The functional genomics field, which looks at the activities of the genome and levels of gene expression rather than particular gene mutations, generally relies on aggregating information from many samples for its statistical power. This means that broadly sharing raw data is vital; however, sharing these data currently is challenging because of the privacy concerns of individuals within those datasets, leading to these data being largely inaccessible behind firewalls.
In a study publishing November 12 in the journal Cell, a team of investigators demonstrates that it’s possible to de-identify those data to ensure patient privacy. They also demonstrate how these raw data could be linked back to specific individuals through their gene variants by something as simple as an abandoned coffee cup if these sanitation measures are not put in place.
“The purpose of this study is to come up with practical ways to broadly share the raw data without creating undue privacy concerns,” says senior author Mark Gerstein, a professor of bioinformatics at Yale University.
Functional genomics research is frequently tied to a specific disease. For example, an investigation into a particular psychiatric condition might look at the expression of certain genes in a type of neuron. And, by nature of having their genetic material included in such a study, an individual’s medical status with regard to that condition could inadvertently be revealed.
This can happen through what’s known as a quasi-identifier. The way a quasi-identifier works is that if someone has enough individual data points about you, even if those data on their own are not sensitive or unique, they can be combined to create an identifier that is unique to you. In a non-genetic setting, this means if someone has your zip code, birthday, the model of car you drive, and other similar data that might not be considered private or sensitive on their own, they might eventually be able to combine them and create a unique profile that would link you to other data that you wouldn’t want public — data like financial records that were collected when you applied for a car loan. The same thing could happen if someone were able to obtain some of your genetic variants and link those variants to the presence of your genetic material in a study on a particular disease. This could in turn reveal a diagnosis, such as HIV status or an inherited cancer predisposition, that you would prefer to keep private.

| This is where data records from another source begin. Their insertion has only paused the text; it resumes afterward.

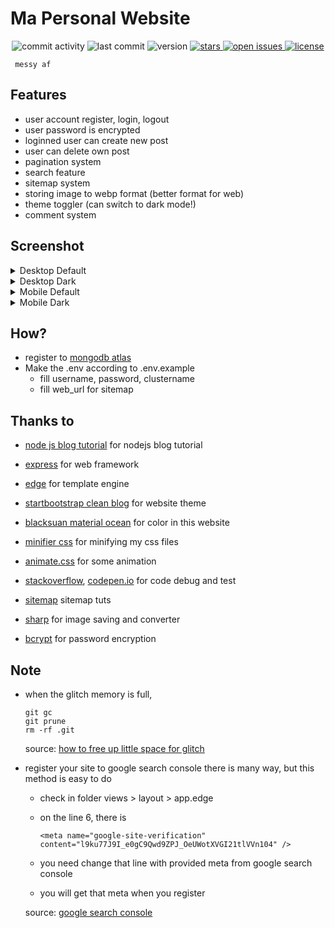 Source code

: # Ma Personal Website

<p style="text-align: center;">
  <img alt="commit activity" src="https://img.shields.io/github/commit-activity/m/EriecTanijaya/personal-website?style=for-the-badge" />
  <img alt="last commit" src="https://img.shields.io/github/last-commit/EriecTanijaya/personal-website.svg?style=for-the-badge" />
  <img alt="version" src="https://img.shields.io/badge/dynamic/json?color=blue&label=version&style=for-the-badge&query=version&url=https%3A%2F%2Fraw.githubusercontent.com%2FEriecTanijaya%2Fpersonal-website%2Fmaster%2Fpackage.json" />
  
  <a href="https://github.com/EriecTanijaya/personal-website/stargazers" title="stars">
    <img alt="stars" src="https://img.shields.io/github/stars/EriecTanijaya/personal-website?style=for-the-badge" />
  </a>
  
  <a href="https://github.com/EriecTanijaya/personal-website/issues" title="issues">
    <img alt="open issues" src="https://img.shields.io/github/issues/EriecTanijaya/personal-website?style=for-the-badge" />
  </a>
  
  <a href="  https://github.com/EriecTanijaya/personal-website/blob/glitch/LICENSE" title="license">
    <img alt="license" src="https://img.shields.io/github/license/EriecTanijaya/personal-website?style=for-the-badge" />
  </a>
</p>

     messy af

## Features
- user account register, login, logout
- user password is encrypted
- loginned user can create new post
- user can delete own post
- pagination system
- search feature
- sitemap system
- storing image to webp format (better format for web)
- theme toggler (can switch to dark mode!)
- comment system

## Screenshot

[desktop-default]: https://cdn.glitch.com/f6f41a3d-4a40-45ac-86a0-52ef0a496c26%2Fdesktop-default.png?v=1574323753674 "desktop default"
[desktop-dark]: https://cdn.glitch.com/f6f41a3d-4a40-45ac-86a0-52ef0a496c26%2Fdesktop-dark.png?v=1574323786032 "desktop dark"
[mobile-default]: https://cdn.glitch.com/f6f41a3d-4a40-45ac-86a0-52ef0a496c26%2Fmobile-default.png?v=1574323937908 "mobile default"
[mobile-dark]: https://cdn.glitch.com/f6f41a3d-4a40-45ac-86a0-52ef0a496c26%2Fmobile-dark.png?v=1574323994015 "mobile dark"

<details>
  <summary>Desktop Default</summary>
  
  ![desktop default][desktop-default]
</details>

<details>
  <summary>Desktop Dark</summary>
  
  ![desktop dark][desktop-dark]
</details>

<details>
  <summary>Mobile Default</summary>
  
  ![mobile default][mobile-default]
</details>

<details>
  <summary>Mobile Dark</summary>
  
  ![mobile dark][mobile-dark]
</details>

## How?
- register to [mongodb atlas](https://www.mongodb.com/cloud/atlas)
- Make the .env according to .env.example
  - fill username, password, clustername
  - fill web_url for sitemap
  

## Thanks to

- [node js blog tutorial](https://vegibit.com/node-js-blog-tutorial/) for nodejs blog tutorial

- [express](https://github.com/expressjs/express) for web framework

- [edge](https://github.com/edge-js/edge) for template engine

- [startbootstrap clean blog](https://github.com/BlackrockDigital/startbootstrap-clean-blog) for website theme

- [blacksuan material ocean](https://blacksuan19.me/material-ocean) for color in this website

- [minifier css](https://cssminifier.com/) for minifying my css files

- [animate.css](https://github.com/daneden/animate.css) for some animation

- [stackoverflow](https://stackoverflow.com/), [codepen.io](https://codepen.io/) for code debug and test

- [sitemap](https://www.lazee.xyz/blog/express-sitemap-case-study/) sitemap tuts

- [sharp](https://github.com/lovell/sharp) for image saving and converter

- [bcrypt](https://github.com/dcodeIO/bcrypt.js) for password encryption


## Note

- when the glitch memory is full,

      git gc
      git prune
      rm -rf .git

  source: [how to free up little space for glitch](https://support.glitch.com/t/running-out-of-disk-space/3009)
  
- register your site to google search console
  there is many way, but this method is easy to do

    - check in folder views > layout > app.edge
    - on the line 6, there is
  
          <meta name="google-site-verification" content="l9ku77J9I_e0gC9Qwd9ZPJ_OeUWotXVGI21tlVVn104" />
          
    - you need change that line with provided meta from google search console
    - you will get that meta when you register

  source: [google search console](https://search.google.com/search-console)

In their study, the researchers constructed a “linkage attack” scenario to demonstrate how someone could make these kinds of connections from functional genomics studies’ data by using DNA obtained from a discarded coffee cup. After adding samples from two consenting participants to a functional genomics database, the researchers gathered used coffee cups from the same individuals. They sequenced genetic material left on the cups and were able to successfully match that material to the samples in the database and infer sensitive health information about the participants. The researchers were also able to use DNA information “stolen” from a genotyping database to match the identities of 421 people with phenotypic information found in a test functional-genomics dataset that the researchers constructed for 436 people.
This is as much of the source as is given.